■ **WORK TO COMPLETE**: Examine each line of the data. Copy the line if it includes the word "Standard".

● ● ● ● ●

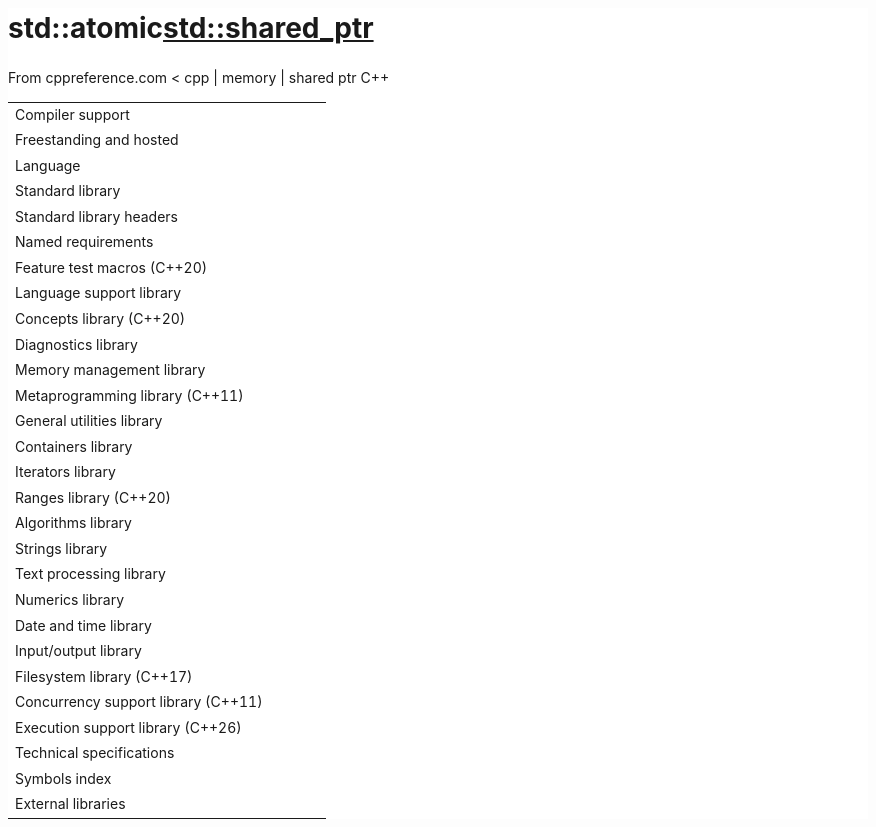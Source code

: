 # std::atomic<std::shared_ptr>

From cppreference.com
< cpp‎ | memory‎ | shared ptr
C++

|  |  |  |  |  |
| --- | --- | --- | --- | --- |
| Compiler support | | | | |
| Freestanding and hosted | | | | |
| Language | | | | |
| Standard library | | | | |
| Standard library headers | | | | |
| Named requirements | | | | |
| Feature test macros (C++20) | | | | |
| Language support library | | | | |
| Concepts library (C++20) | | | | |
| Diagnostics library | | | | |
| Memory management library | | | | |
| Metaprogramming library (C++11) | | | | |
| General utilities library | | | | |
| Containers library | | | | |
| Iterators library | | | | |
| Ranges library (C++20) | | | | |
| Algorithms library | | | | |
| Strings library | | | | |
| Text processing library | | | | |
| Numerics library | | | | |
| Date and time library | | | | |
| Input/output library | | | | |
| Filesystem library (C++17) | | | | |
| Concurrency support library (C++11) | | | | |
| Execution support library (C++26) | | | | |
| Technical specifications | | | | |
| Symbols index | | | | |
| External libraries | | | | |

● ● ● ● ●

■ **RESULT OF THE TASK**:
| Standard library | | | | |
| Standard library headers | | | | |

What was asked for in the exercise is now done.